每当夜深人静,万籁俱寂之时,姬莹雪总会独自一人坐在房间里,沉浸在与子荔相处的美好回忆中,那些一同读书、共同玩耍的日子,宛如一幅色彩斑斓的画卷,在她的脑海中徐徐展开。
她记得,他们常常坐在庭院的老桃树下共同读书的情节。有一次,她在读书时遇到难题,子荔轻轻拍着她的肩膀,然后耐心地为她讲解,一步一步地引导她,直到她恍然大悟。那一刻,她从子荔的眼中看到了无尽的温柔和关切。
玩耍的时候,子荔就像一个充满奇思妙想的魔法师,总能想出各种有趣的游戏。他们一起捉蝴蝶、捕蜻蜓,追逐嬉戏,像欢快的小鸟一样。
有一次,子荔带她去郊外放风筝,他们在空旷的田野上奔跑着,欢笑着,看着风筝在湛蓝的天空中越飞越高,他们的心也仿佛随着风筝飞向了遥远的天际。那些温馨的场景,让她感到无比的幸福和怀念。
随着时间的推移,姬莹雪对子荔的担忧与思念越来越深,她的心中仿佛有一块大石头,压得喘不过气来。
她担心子荔在战场上受到伤害,担心他在危险的环境中遇到不测,她在这无尽的思念中默默地等待,等待着子荔能够平安归来。
在接下来的日子里,姬莹雪始终坚守着自己内心的阵地,父母看她这般倔强,怒火如同被点燃的干柴,越烧越旺,家庭的氛围也变得压抑而紧张。
窗外飘起今冬第一场雪,落在窗前堆积的竹简上,像是被撒了一把盐,姬莹雪坐立不安,望着窗外飘飞的雪景,心中充满迷茫和痛苦。
她在掌心轻轻摩挲着子荔临走时塞给她的那块玉佩,心中五味杂陈。这块玉佩最早还是子荔赢得与嬴回的书童决斗后,阿母给他的奖品,是她亲手交给他的。
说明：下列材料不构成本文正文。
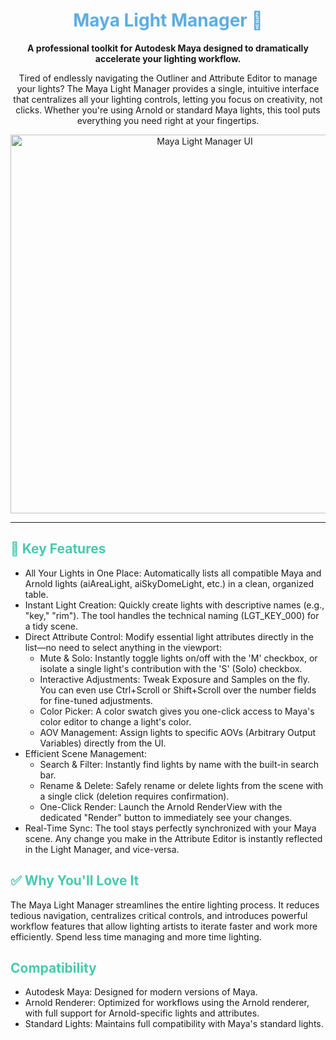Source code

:   <h1 align="center" style="color: #5DADE2;">Maya Light Manager 🔦</h1>

  <p align="center">
    <strong>A professional toolkit for Autodesk Maya designed to dramatically accelerate your lighting workflow.</strong>
  </p>


  <p align="center">
    Tired of endlessly navigating the Outliner and Attribute Editor to manage your lights? The Maya Light Manager provides a single, intuitive interface that centralizes
  all your lighting controls, letting you focus on creativity, not clicks. Whether you're using Arnold or standard Maya lights, this tool puts everything you need right at
   your fingertips.
  </p>


  <p align="center">
    <img width="606" alt="Maya Light Manager UI" src="https://github.com/user-attachments/assets/1dba0332-8fe9-459e-a4f1-75e7961ab76a">
  </p>

  ---

  <h2 style="color: #48C9B0;">🚀 Key Features</h2>


   * All Your Lights in One Place: Automatically lists all compatible Maya and Arnold lights (aiAreaLight, aiSkyDomeLight, etc.) in a clean, organized table.
   * Instant Light Creation: Quickly create lights with descriptive names (e.g., "key," "rim"). The tool handles the technical naming (LGT_KEY_000) for a tidy scene.
   * Direct Attribute Control: Modify essential light attributes directly in the list—no need to select anything in the viewport:
       * Mute & Solo: Instantly toggle lights on/off with the 'M' checkbox, or isolate a single light's contribution with the 'S' (Solo) checkbox.
       * Interactive Adjustments: Tweak Exposure and Samples on the fly. You can even use Ctrl+Scroll or Shift+Scroll over the number fields for fine-tuned adjustments.
       * Color Picker: A color swatch gives you one-click access to Maya's color editor to change a light's color.
       * AOV Management: Assign lights to specific AOVs (Arbitrary Output Variables) directly from the UI.
   * Efficient Scene Management:
       * Search & Filter: Instantly find lights by name with the built-in search bar.
       * Rename & Delete: Safely rename or delete lights from the scene with a single click (deletion requires confirmation).
       * One-Click Render: Launch the Arnold RenderView with the dedicated "Render" button to immediately see your changes.
   * Real-Time Sync: The tool stays perfectly synchronized with your Maya scene. Any change you make in the Attribute Editor is instantly reflected in the Light Manager, and
      vice-versa.

  <h2 style="color: #48C9B0;">✅ Why You'll Love It</h2>


  The Maya Light Manager streamlines the entire lighting process. It reduces tedious navigation, centralizes critical controls, and introduces powerful workflow features
  that allow lighting artists to iterate faster and work more efficiently. Spend less time managing and more time lighting.

  <h2 style="color: #48C9B0;">Compatibility</h2>


   * Autodesk Maya: Designed for modern versions of Maya.
   * Arnold Renderer: Optimized for workflows using the Arnold renderer, with full support for Arnold-specific lights and attributes.
   * Standard Lights: Maintains full compatibility with Maya's standard lights.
后来子荔从军之前的一个夜晚,她给子荔送了一块绣着两只鸳鸯的手帕,而子荔却将这块玉佩送给了她。
这块玉佩子荔已佩戴了十来年,上面浸透了子荔的灵气,每当她抚摸着这块玉佩,感到子荔仿佛就站在跟前,扑闪着一双天真无邪的大眼睛看着她,她烦躁的心就会得到暂时的安宁。
这已经是他走后的第四个冬天了,他在外面还好吧?天这么冷,不会冻着饿着吧?上个月两个阿哥报平安的竹简,只字未提子荔的情况,这让她心中充满了无限的担忧,但又不好跟家人说起,心中的烦恼与日俱增,她不知道子荔的命运将会如何,也不知道这场战争何时才能结束。
家里双亲天天逼婚,自己真是度日如年,她在心中默默祈祷,天神保佑子荔和阿哥的平安,她刚坐下来随后又站起来,在窗前转圈,心中恨恨的骂道:“这个没良心的,你到底在哪里?你究竟是活着还是死了?你倒是有个音信啊……”
局内人痛不欲生,局外人却云淡风轻。在郎中府姬武的府邸前,一群年轻人正围在一起,大声争论着什么。
这时一位富家公子嘴角挂着涎水,自我陶醉的说:“哎,大家听说了没有?这姬府大小姐可是远近闻名的大美人啊,谁若能娶了她,那可是艳福不浅、人财两得啊,哎呦,都快想死本公子了。”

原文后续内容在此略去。